The component of commercial loan activity that is more sensitive to rising interest rates is the acquisition loan. The acquisition of commercial real estate is driven by various factors including interest rates. Commercial real estate is an alternative investment opportunity that is constantly compared to other investment alternatives such as stocks and bonds. The demand to own commercial real estate in recent years and currently is very strong, driven by the attractive yields and the lackluster performance of the other alternatives. This demand has increased sales prices, putting a squeeze on yield with low interest rates contributing as a subsidy, toward achieving those yields. As interest rates increase, the yields will not be as attractive and if sales prices do not adjust downward to reflect the increase in interest rates, alternative investments may begin to compare more favorably with commercial real estate. Sales price adjustments will take time to reflect the increasing interest rates.

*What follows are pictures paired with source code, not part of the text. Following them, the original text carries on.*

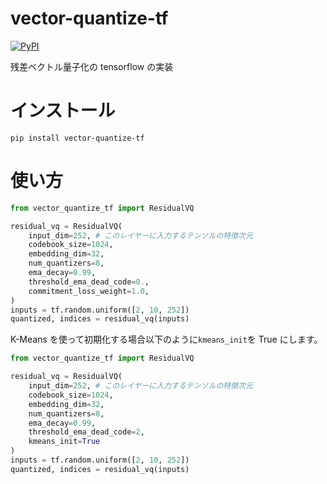 # vector-quantize-tf

[![PyPI](https://img.shields.io/pypi/v/vector-quantize-tf.svg)](https://pypi.org/project/vector-quantize-tf)

残差ベクトル量子化の tensorflow の実装

# インストール

```
pip install vector-quantize-tf
```

# 使い方

```py
from vector_quantize_tf import ResidualVQ

residual_vq = ResidualVQ(
    input_dim=252, # このレイヤーに入力するテンソルの特徴次元
    codebook_size=1024,
    embedding_dim=32,
    num_quantizers=8,
    ema_decay=0.99,
    threshold_ema_dead_code=0.,
    commitment_loss_weight=1.0,
)
inputs = tf.random.uniform([2, 10, 252])
quantized, indices = residual_vq(inputs)
```

K-Means を使って初期化する場合以下のように`kmeans_init`を True にします。

```py
from vector_quantize_tf import ResidualVQ

residual_vq = ResidualVQ(
    input_dim=252, # このレイヤーに入力するテンソルの特徴次元
    codebook_size=1024,
    embedding_dim=32,
    num_quantizers=8,
    ema_decay=0.99,
    threshold_ema_dead_code=2,
    kmeans_init=True
)
inputs = tf.random.uniform([2, 10, 252])
quantized, indices = residual_vq(inputs)
```
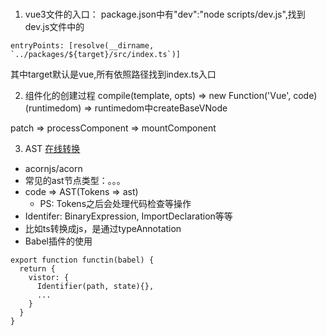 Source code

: ###
1. vue3文件的入口：
  package.json中有"dev":"node scripts/dev.js",找到dev.js文件中的
  ```
  entryPoints: [resolve(__dirname, `../packages/${target}/src/index.ts`)]
  ```
  其中target默认是vue,所有依照路径找到index.ts入口

2. 组件化的创建过程
compile(template, opts) => new Function('Vue', code)(runtimedom) => runtimedom中createBaseVNode


patch => processComponent => mountComponent


3. AST [在线转换](https://astexplorer.net/)
  + acornjs/acorn
  + 常见的ast节点类型：。。。
  + code => AST(Tokens => ast)
    - PS: Tokens之后会处理代码检查等操作
  + Identifer: BinaryExpression, ImportDeclaration等等
  + 比如ts转换成js，是通过typeAnnotation
  + Babel插件的使用
  ```
  export function functin(babel) {
    return {
      vistor: {
        Identifier(path, state){},
        ...
      }
    }
  }
  ```

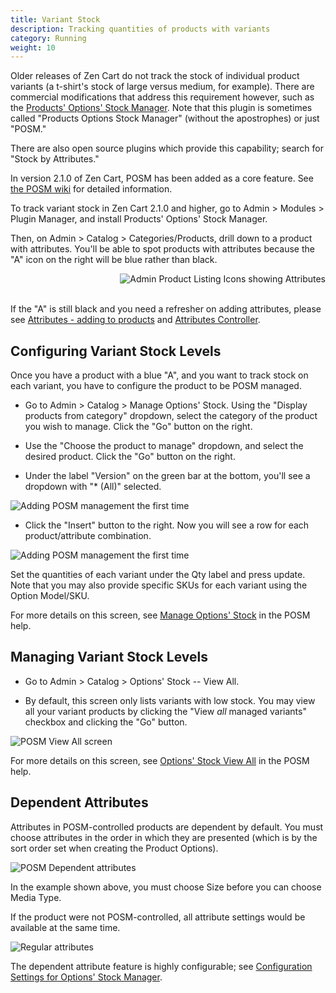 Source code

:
 ```yaml
---
title: Variant Stock 
description: Tracking quantities of products with variants 
category: Running
weight: 10
---
```


Older releases of Zen Cart do not track the stock of individual product variants (a t-shirt's stock of large versus medium, for example).  There are commercial modifications that address this requirement however, such as 
the [Products' Options' Stock Manager](https://vinosdefrutastropicales.com/product_extra_files/options_stock/readme.html).
Note that this plugin is sometimes called "Products Options Stock Manager" (without the apostrophes) or just "POSM."

There are also open source plugins which provide this capability; search for "Stock by Attributes."

In version 2.1.0 of Zen Cart, POSM has been added as a core feature.
See [the POSM wiki](https://github.com/lat9/options_stock_support/wiki) for detailed information. 

To track variant stock in Zen Cart 2.1.0 and higher, go to Admin > Modules > Plugin Manager, and install Products' Options' Stock Manager. 

Then, on Admin > Catalog > Categories/Products, drill down to a product with attributes.  You'll be able to spot products with attributes because the "A" icon on the right will be blue rather than black. 

<img src="/images/products_icons_attrs.png" alt="Admin Product Listing Icons showing Attributes" style="float: right" />
<br clear="all" />
<br>

If the "A" is still black and you need a refresher on adding attributes, please see [Attributes - adding to products](/user/products/attributes/) and [Attributes Controller](/user/admin_pages/catalog/attributes_controller/).

## Configuring Variant Stock Levels 

Once you have a product with a blue "A", and you want to track stock on each variant, you have to configure the product to  be POSM managed. 

- Go to Admin > Catalog > Manage Options' Stock.  Using the "Display products from category" dropdown, select the category of the product you wish to manage.  Click the "Go" button on the right. 

- Use the "Choose the product to manage" dropdown, and select the desired product.  Click the "Go" button on the right.

- Under the label "Version" on the green bar at the bottom, you'll see a dropdown with "* (All)" selected.  

![Adding POSM management the first time](/images/posm_new_1.png)

- Click the "Insert" button to the right. Now you will see a row for each product/attribute combination. 

![Adding POSM management the first time](/images/posm_new_2.png)

Set the quantities of each variant under the Qty label and press update.
Note that you may also provide specific SKUs for each variant using the Option Model/SKU.

For more details on this screen, see [Manage Options' Stock](https://github.com/lat9/options_stock_support/wiki/Admin-User-Interface-Changes#catalog--manage-options-stock) in the POSM help. 

## Managing Variant Stock Levels 

- Go to Admin > Catalog > Options' Stock -- View All.  

- By default, this screen only lists variants with low stock.  You may view all your variant products by clicking the "View *all* managed variants" checkbox and clicking the "Go" button. 

![POSM View All screen](/images/posm_view_all.png)

For more details on this screen, see [Options' Stock View All](https://github.com/lat9/options_stock_support/wiki/Admin-User-Interface-Changes#catalog--options-stock-view-all) in the POSM help. 

## Dependent Attributes

Attributes in POSM-controlled products are dependent by default.  You must choose attributes in the order in which they are presented (which is by the sort order set when creating the Product Options). 

![POSM Dependent attributes](/images/dependent_attributes.png)

In the example shown above, you must choose Size before you can choose Media Type.

If the product were not POSM-controlled, all attribute settings would be available at the same time.

![Regular attributes](/images/regular_attributes.png)

The dependent attribute feature is highly configurable; see [Configuration Settings for Options' Stock Manager](/user/admin_pages/configuration/configuration_optionsstockmanager/). 

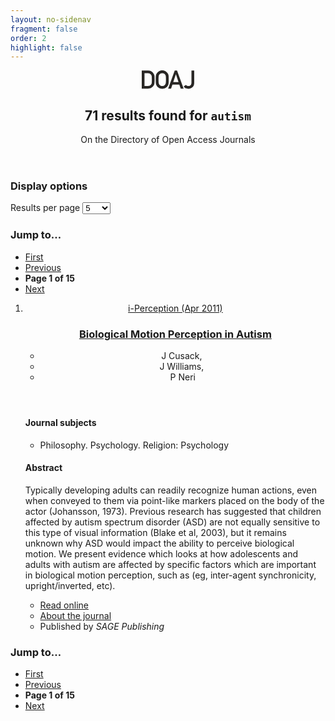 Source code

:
 ```yaml
---
layout: no-sidenav
fragment: false
order: 2
highlight: false
---
```


<div id="doaj-fixed-query-widget">
  <header>
    <a href="https://doaj.org/" target="_blank" rel="noopener">
      <svg height="30px" viewBox="0 0 149 53" version="1.1" xmlns="http://www.w3.org/2000/svg" xmlns:xlink="http://www.w3.org/1999/xlink">
        <title>DOAJ Logotype</title>
        <g id="logotype" fill="#282624" fill-rule="nonzero">
          <path d="M0,0.4219 L17.9297,0.4219 C24.8672,0.4688 30.0703,3.3516 33.5391,9.0703 C34.7812,10.9922 35.5664,13.0078 35.8945,15.1172 C36.1523,17.2266 36.2812,20.8711 36.2812,26.0508 C36.2812,31.5586 36.082,35.4023 35.6836,37.582 C35.4961,38.6836 35.2148,39.668 34.8398,40.5352 C34.4414,41.3789 33.9609,42.2578 33.3984,43.1719 C31.8984,45.5859 29.8125,47.5781 27.1406,49.1484 C24.4922,50.8359 21.2461,51.6797 17.4023,51.6797 L0,51.6797 L0,0.4219 Z M7.7695,44.332 L17.0508,44.332 C21.4102,44.332 24.5742,42.8438 26.543,39.8672 C27.4102,38.7656 27.9609,37.3711 28.1953,35.6836 C28.4062,34.0195 28.5117,30.9023 28.5117,26.332 C28.5117,21.8789 28.4062,18.6914 28.1953,16.7695 C27.9141,14.8477 27.2461,13.2891 26.1914,12.0938 C24.0352,9.1172 20.9883,7.6758 17.0508,7.7695 L7.7695,7.7695 L7.7695,44.332 Z"></path>
          <path d="M39.5938,26.0508 C39.5938,20.0977 39.7695,16.1133 40.1211,14.0977 C40.4961,12.082 41.0703,10.4531 41.8438,9.2109 C43.0859,6.8438 45.0781,4.7344 47.8203,2.8828 C50.5156,1.0078 53.8789,0.0469 57.9102,0 C61.9883,0.0469 65.3867,1.0078 68.1055,2.8828 C70.8008,4.7344 72.7461,6.8438 73.9414,9.2109 C74.809,10.4531 75.406,12.082 75.734,14.0977 C76.039,16.1133 76.191,20.0977 76.191,26.0508 C76.191,31.9102 76.039,35.8711 75.734,37.9336 C75.406,39.9961 74.809,41.6484 73.9414,42.8906 C72.7461,45.2578 70.8008,47.3438 68.1055,49.1484 C65.3867,51.0234 61.9883,52.0078 57.9102,52.1016 C53.8789,52.0078 50.5156,51.0234 47.8203,49.1484 C45.0781,47.3438 43.0859,45.2578 41.8438,42.8906 C41.4688,42.1172 41.1289,41.3789 40.8242,40.6758 C40.543,39.9492 40.3086,39.0352 40.1211,37.9336 C39.7695,35.8711 39.5938,31.9102 39.5938,26.0508 Z M47.3984,26.0508 C47.3984,31.0898 47.5859,34.5 47.9609,36.2812 C48.2891,38.0625 48.957,39.5039 49.9648,40.6055 C50.7852,41.6602 51.8633,42.5156 53.1992,43.1719 C54.5117,43.9453 56.082,44.332 57.9102,44.332 C59.7617,44.332 61.3672,43.9453 62.7266,43.1719 C64.0156,42.5156 65.0469,41.6602 65.8203,40.6055 C66.8281,39.5039 67.5195,38.0625 67.8945,36.2812 C68.2461,34.5 68.4219,31.0898 68.4219,26.0508 C68.4219,21.0117 68.2461,17.5781 67.8945,15.75 C67.5195,14.0156 66.8281,12.5977 65.8203,11.4961 C65.0469,10.4414 64.0156,9.5625 62.7266,8.8594 C61.3672,8.1797 59.7617,7.8164 57.9102,7.7695 C56.082,7.8164 54.5117,8.1797 53.1992,8.8594 C51.8633,9.5625 50.7852,10.4414 49.9648,11.4961 C48.957,12.5977 48.2891,14.0156 47.9609,15.75 C47.5859,17.5781 47.3984,21.0117 47.3984,26.0508 Z"></path>
          <path d="M104.008,33.3281 L96.59,10.9336 L96.449,10.9336 L89.031,33.3281 L104.008,33.3281 Z M106.223,40.2188 L86.781,40.2188 L82.844,51.6797 L74.617,51.6797 L93.25,0.4219 L99.754,0.4219 L118.387,51.6797 L110.195,51.6797 L106.223,40.2188 Z"></path>
          <path d="M124.82,40.8867 C125.547,41.8477 126.484,42.6328 127.633,43.2422 C128.781,43.9688 130.129,44.332 131.676,44.332 C133.738,44.3789 135.707,43.6641 137.582,42.1875 C138.496,41.4609 139.211,40.5 139.727,39.3047 C140.266,38.1562 140.535,36.7148 140.535,34.9805 L140.535,0.4219 L148.305,0.4219 L148.305,35.7539 C148.211,40.9102 146.523,44.8945 143.242,47.707 C139.984,50.5898 136.199,52.0547 131.887,52.1016 C125.934,51.9609 121.492,49.7344 118.562,45.4219 L124.82,40.8867 Z"></path>
        </g>
      </svg>
    </a>
    <h2>
      <span>71</span> results found for <code>autism</code>
    </h2>
    <p class="label label--tertiary">On the Directory of Open Access Journals</p>
  </header>

  <nav class="search-options">
    <form>
      <h3 class="sr-only">
        Display options
      </h3>
      <label for="results-per-page">Results per page</label>
      <select class="form-control" name="results-per-page">
        <option selected="selected">
          5
        </option>
        <option>
          10
        </option>
        <option>
          25
        </option>
        <option>
          50
        </option>
        <option>
          100
        </option>
      </select>
    </form>
  </nav>

  <nav class="pagination">
    <h3 class="sr-only">Jump to&hellip;</h3>
    <ul>
      <li><a href=""><span data-feather="chevrons-left" aria-hidden="true"></span> First</a></li>
      <li><a href=""><span data-feather="chevron-left" aria-hidden="true"></span> Previous</a></li>
      <li><strong>Page 1 of 15</strong></li>
      <li><a href="">Next <span data-feather="chevron-right" aria-hidden="true"></span></a></li>
    </ul>
  </nav>

  <ol class="search-results" id="results">
    <li class="search-results__record">
      <article class="row">
        <div class="col-sm-8 search-results__main article-summary">
          <header>
            <p class="label">
              <a href="/toc/2041-6695" target="_blank">i-Perception (Apr 2011)</a>
            </p>
            <h3 class="search-results__heading">
              <a class="" href="/article/016ab9501e5f4093aa9b54738de89c4f">Biological Motion Perception in Autism</a>
            </h3>
            <ul class="article-summary__authors">
              <li>J Cusack,&nbsp;
              </li>
              <li>J Williams,&nbsp;
              </li>
              <li>P Neri
              </li>
            </ul>
          </header>
          <div class="search-results__body">
            <h4>
              Journal subjects
            </h4>
            <ul>
              <li>Philosophy. Psychology. Religion: Psychology</li>
            </ul>
            <h4 class="article-summary__abstract-heading" type="button" data-toggle="collapse" data-target="#abstract-1" aria-expanded="false">
              Abstract
              <span data-feather="plus" aria-hidden="true"></span>
            </h4>
            <p id="abstract-1" class="collapse article-summary__abstract-body" aria-expanded="false">
              Typically developing adults can readily recognize human actions, even when conveyed to them via point-like markers placed on the body of the actor (Johansson, 1973). Previous research has suggested that children affected by autism spectrum disorder (ASD) are not equally sensitive to this type of visual information (Blake et al, 2003), but it remains unknown why ASD would impact the ability to perceive biological motion. We present evidence which looks at how adolescents and adults with autism are affected by specific factors which are important in biological motion perception, such as (eg, inter-agent synchronicity, upright/inverted, etc).
            </p>
          </div>
        </div>
        <aside class="col-sm-4 search-results__aside">
          <ul>
            <li>
              <a href="https://doi.org/10.1068/i198" rel="noopener" target="_blank">Read online <span data-feather="external-link" aria-hidden="true"></span></a>
            </li>
            <li>
              <a href="/toc/2041-6695" rel="noopener" target="_blank">About the journal</a>
            </li>
            <li>Published by <em>SAGE Publishing</em>
            </li>
          </ul>
        </aside>
      </article>
    </li>
  </ol>
  <nav class="pagination">
    <h3 class="sr-only">Jump to&hellip;</h3>
    <ul>
      <li><a href=""><span data-feather="chevrons-left" aria-hidden="true"></span> First</a></li>
      <li><a href=""><span data-feather="chevron-left" aria-hidden="true"></span> Previous</a></li>
      <li><strong>Page 1 of 15</strong></li>
      <li><a href="">Next <span data-feather="chevron-right" aria-hidden="true"></span></a></li>
    </ul>
  </nav>
</div>
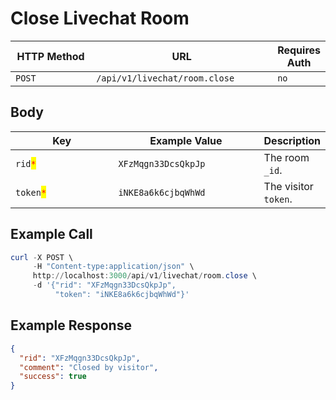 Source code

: # Close Livechat Room

<table><thead><tr><th width="163">HTTP Method</th><th width="324">URL</th><th>Requires Auth</th></tr></thead><tbody><tr><td><code>POST</code></td><td><code>/api/v1/livechat/room.close</code></td><td><code>no</code></td></tr></tbody></table>

## Body

<table><thead><tr><th width="195.33333333333331">Key</th><th width="254">Example Value</th><th>Description</th></tr></thead><tbody><tr><td><code>rid</code><mark style="color:red;"><code>*</code></mark></td><td><code>XFzMqgn33DcsQkpJp</code></td><td>The room <code>_id</code>.</td></tr><tr><td><code>token</code><mark style="color:red;"><code>*</code></mark></td><td><code>iNKE8a6k6cjbqWhWd</code></td><td>The visitor <code>token</code>.</td></tr></tbody></table>

## Example Call

```powershell
curl -X POST \
     -H "Content-type:application/json" \
     http://localhost:3000/api/v1/livechat/room.close \
     -d '{"rid": "XFzMqgn33DcsQkpJp", 
          "token": "iNKE8a6k6cjbqWhWd"}'
```

## Example Response

```json
{
  "rid": "XFzMqgn33DcsQkpJp",
  "comment": "Closed by visitor",
  "success": true
}
```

Within the last 30 days, the indices that establish longer term fixed rates of interest have moved upward in excess of 50 basis points or one half of one percent. The impact of this 50 basis points increase has resulted in a jump in interest costs from an average low of 6% to 6.5% or greater. The benchmark 10 year treasury yield surpassed the so called barrier of 5% and many interest rate gurus believe the yield may increase by another 50 basis points during the remainder of this year. Commercial interest rates are still extremely low on a historical basis, and I do not expect the recent increases to have any significant effect on commercial lending for the remainder of the year. However, if interest rates continue to rise beyond 7% and into the 8% range, we may begin to see a slackening of demand if sales prices do not adjust accordingly.
2006 should continue to be a banner year for commercial real estate acquisitions and accompanying financing. The volume may not break the record year for commercial loan funding set in 2005, but all indications are that both lenders and intermediaries are currently experiencing and expecting another great year.